● WORK REQUIRED
The full listing should be set down again without a single alteration.

== RECORDED INFORMATION

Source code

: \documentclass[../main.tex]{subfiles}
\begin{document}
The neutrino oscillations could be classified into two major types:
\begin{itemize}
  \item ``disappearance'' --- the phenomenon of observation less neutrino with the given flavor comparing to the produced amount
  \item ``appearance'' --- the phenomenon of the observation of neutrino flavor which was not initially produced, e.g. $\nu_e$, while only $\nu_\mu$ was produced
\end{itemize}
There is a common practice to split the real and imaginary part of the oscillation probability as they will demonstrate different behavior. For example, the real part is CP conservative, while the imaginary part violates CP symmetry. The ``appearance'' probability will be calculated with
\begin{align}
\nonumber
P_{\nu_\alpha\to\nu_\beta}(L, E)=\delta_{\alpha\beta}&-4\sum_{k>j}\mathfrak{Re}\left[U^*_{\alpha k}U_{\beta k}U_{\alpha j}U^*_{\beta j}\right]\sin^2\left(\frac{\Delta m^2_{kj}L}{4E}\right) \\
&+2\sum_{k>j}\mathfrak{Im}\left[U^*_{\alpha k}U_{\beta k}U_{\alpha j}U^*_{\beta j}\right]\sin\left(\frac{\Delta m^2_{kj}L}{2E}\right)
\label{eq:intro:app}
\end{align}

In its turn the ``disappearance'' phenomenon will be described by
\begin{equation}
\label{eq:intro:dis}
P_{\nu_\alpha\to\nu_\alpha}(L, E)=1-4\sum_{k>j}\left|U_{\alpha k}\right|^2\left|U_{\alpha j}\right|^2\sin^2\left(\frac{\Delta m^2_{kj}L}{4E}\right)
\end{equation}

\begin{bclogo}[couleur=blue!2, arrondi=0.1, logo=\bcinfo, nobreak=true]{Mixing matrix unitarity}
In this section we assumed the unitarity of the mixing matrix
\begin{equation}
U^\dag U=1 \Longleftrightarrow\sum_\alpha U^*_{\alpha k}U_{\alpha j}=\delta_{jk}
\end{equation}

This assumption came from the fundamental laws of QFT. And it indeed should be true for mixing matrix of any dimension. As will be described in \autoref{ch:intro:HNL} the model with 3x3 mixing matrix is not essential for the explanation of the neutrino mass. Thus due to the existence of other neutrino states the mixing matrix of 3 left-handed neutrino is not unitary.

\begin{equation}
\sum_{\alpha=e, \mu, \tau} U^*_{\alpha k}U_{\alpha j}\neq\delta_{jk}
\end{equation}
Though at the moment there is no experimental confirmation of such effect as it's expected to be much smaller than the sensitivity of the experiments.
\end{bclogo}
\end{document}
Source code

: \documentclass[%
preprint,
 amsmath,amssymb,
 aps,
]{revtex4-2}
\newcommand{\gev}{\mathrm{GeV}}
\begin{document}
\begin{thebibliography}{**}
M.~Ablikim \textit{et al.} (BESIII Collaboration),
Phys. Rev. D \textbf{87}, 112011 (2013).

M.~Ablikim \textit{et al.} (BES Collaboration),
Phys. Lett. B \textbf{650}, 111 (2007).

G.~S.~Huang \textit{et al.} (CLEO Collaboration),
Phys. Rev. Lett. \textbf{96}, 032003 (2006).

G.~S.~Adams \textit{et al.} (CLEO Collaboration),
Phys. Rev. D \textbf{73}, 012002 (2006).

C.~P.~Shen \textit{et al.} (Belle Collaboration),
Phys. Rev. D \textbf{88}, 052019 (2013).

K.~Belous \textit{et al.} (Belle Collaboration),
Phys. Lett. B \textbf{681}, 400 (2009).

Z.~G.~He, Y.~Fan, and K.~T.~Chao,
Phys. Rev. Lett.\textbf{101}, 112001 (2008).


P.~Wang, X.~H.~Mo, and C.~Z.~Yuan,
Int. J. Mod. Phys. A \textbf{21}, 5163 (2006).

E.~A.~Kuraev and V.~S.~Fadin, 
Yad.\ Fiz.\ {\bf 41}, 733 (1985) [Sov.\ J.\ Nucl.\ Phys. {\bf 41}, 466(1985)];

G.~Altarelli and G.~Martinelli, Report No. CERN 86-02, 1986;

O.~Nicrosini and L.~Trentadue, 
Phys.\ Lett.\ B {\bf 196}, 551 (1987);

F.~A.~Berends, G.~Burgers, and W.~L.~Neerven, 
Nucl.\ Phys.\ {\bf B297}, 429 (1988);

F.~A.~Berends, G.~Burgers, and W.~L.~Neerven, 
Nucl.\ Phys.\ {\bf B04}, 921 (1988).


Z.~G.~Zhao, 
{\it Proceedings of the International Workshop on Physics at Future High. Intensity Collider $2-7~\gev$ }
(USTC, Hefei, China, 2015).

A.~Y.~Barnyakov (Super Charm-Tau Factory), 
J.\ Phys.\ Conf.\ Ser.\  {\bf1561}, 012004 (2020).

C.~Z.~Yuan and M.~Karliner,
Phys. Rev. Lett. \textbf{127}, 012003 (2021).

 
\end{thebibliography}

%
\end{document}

====

● RESULT BELOW
Source code

: \documentclass[../main.tex]{subfiles}
\begin{document}
The neutrino oscillations could be classified into two major types:
\begin{itemize}
  \item ``disappearance'' --- the phenomenon of observation less neutrino with the given flavor comparing to the produced amount
  \item ``appearance'' --- the phenomenon of the observation of neutrino flavor which was not initially produced, e.g. $\nu_e$, while only $\nu_\mu$ was produced
\end{itemize}
There is a common practice to split the real and imaginary part of the oscillation probability as they will demonstrate different behavior. For example, the real part is CP conservative, while the imaginary part violates CP symmetry. The ``appearance'' probability will be calculated with
\begin{align}
\nonumber
P_{\nu_\alpha\to\nu_\beta}(L, E)=\delta_{\alpha\beta}&-4\sum_{k>j}\mathfrak{Re}\left[U^*_{\alpha k}U_{\beta k}U_{\alpha j}U^*_{\beta j}\right]\sin^2\left(\frac{\Delta m^2_{kj}L}{4E}\right) \\
&+2\sum_{k>j}\mathfrak{Im}\left[U^*_{\alpha k}U_{\beta k}U_{\alpha j}U^*_{\beta j}\right]\sin\left(\frac{\Delta m^2_{kj}L}{2E}\right)
\label{eq:intro:app}
\end{align}

In its turn the ``disappearance'' phenomenon will be described by
\begin{equation}
\label{eq:intro:dis}
P_{\nu_\alpha\to\nu_\alpha}(L, E)=1-4\sum_{k>j}\left|U_{\alpha k}\right|^2\left|U_{\alpha j}\right|^2\sin^2\left(\frac{\Delta m^2_{kj}L}{4E}\right)
\end{equation}

\begin{bclogo}[couleur=blue!2, arrondi=0.1, logo=\bcinfo, nobreak=true]{Mixing matrix unitarity}
In this section we assumed the unitarity of the mixing matrix
\begin{equation}
U^\dag U=1 \Longleftrightarrow\sum_\alpha U^*_{\alpha k}U_{\alpha j}=\delta_{jk}
\end{equation}

This assumption came from the fundamental laws of QFT. And it indeed should be true for mixing matrix of any dimension. As will be described in \autoref{ch:intro:HNL} the model with 3x3 mixing matrix is not essential for the explanation of the neutrino mass. Thus due to the existence of other neutrino states the mixing matrix of 3 left-handed neutrino is not unitary.

\begin{equation}
\sum_{\alpha=e, \mu, \tau} U^*_{\alpha k}U_{\alpha j}\neq\delta_{jk}
\end{equation}
Though at the moment there is no experimental confirmation of such effect as it's expected to be much smaller than the sensitivity of the experiments.
\end{bclogo}
\end{document}
Source code

: \documentclass[%
preprint,
 amsmath,amssymb,
 aps,
]{revtex4-2}
\newcommand{\gev}{\mathrm{GeV}}
\begin{document}
\begin{thebibliography}{**}
M.~Ablikim \textit{et al.} (BESIII Collaboration),
Phys. Rev. D \textbf{87}, 112011 (2013).

M.~Ablikim \textit{et al.} (BES Collaboration),
Phys. Lett. B \textbf{650}, 111 (2007).

G.~S.~Huang \textit{et al.} (CLEO Collaboration),
Phys. Rev. Lett. \textbf{96}, 032003 (2006).

G.~S.~Adams \textit{et al.} (CLEO Collaboration),
Phys. Rev. D \textbf{73}, 012002 (2006).

C.~P.~Shen \textit{et al.} (Belle Collaboration),
Phys. Rev. D \textbf{88}, 052019 (2013).

K.~Belous \textit{et al.} (Belle Collaboration),
Phys. Lett. B \textbf{681}, 400 (2009).

Z.~G.~He, Y.~Fan, and K.~T.~Chao,
Phys. Rev. Lett.\textbf{101}, 112001 (2008).


P.~Wang, X.~H.~Mo, and C.~Z.~Yuan,
Int. J. Mod. Phys. A \textbf{21}, 5163 (2006).

E.~A.~Kuraev and V.~S.~Fadin, 
Yad.\ Fiz.\ {\bf 41}, 733 (1985) [Sov.\ J.\ Nucl.\ Phys. {\bf 41}, 466(1985)];

G.~Altarelli and G.~Martinelli, Report No. CERN 86-02, 1986;

O.~Nicrosini and L.~Trentadue, 
Phys.\ Lett.\ B {\bf 196}, 551 (1987);

F.~A.~Berends, G.~Burgers, and W.~L.~Neerven, 
Nucl.\ Phys.\ {\bf B297}, 429 (1988);

F.~A.~Berends, G.~Burgers, and W.~L.~Neerven, 
Nucl.\ Phys.\ {\bf B04}, 921 (1988).


Z.~G.~Zhao, 
{\it Proceedings of the International Workshop on Physics at Future High. Intensity Collider $2-7~\gev$ }
(USTC, Hefei, China, 2015).

A.~Y.~Barnyakov (Super Charm-Tau Factory), 
J.\ Phys.\ Conf.\ Ser.\  {\bf1561}, 012004 (2020).

C.~Z.~Yuan and M.~Karliner,
Phys. Rev. Lett. \textbf{127}, 012003 (2021).

 
\end{thebibliography}

%
\end{document}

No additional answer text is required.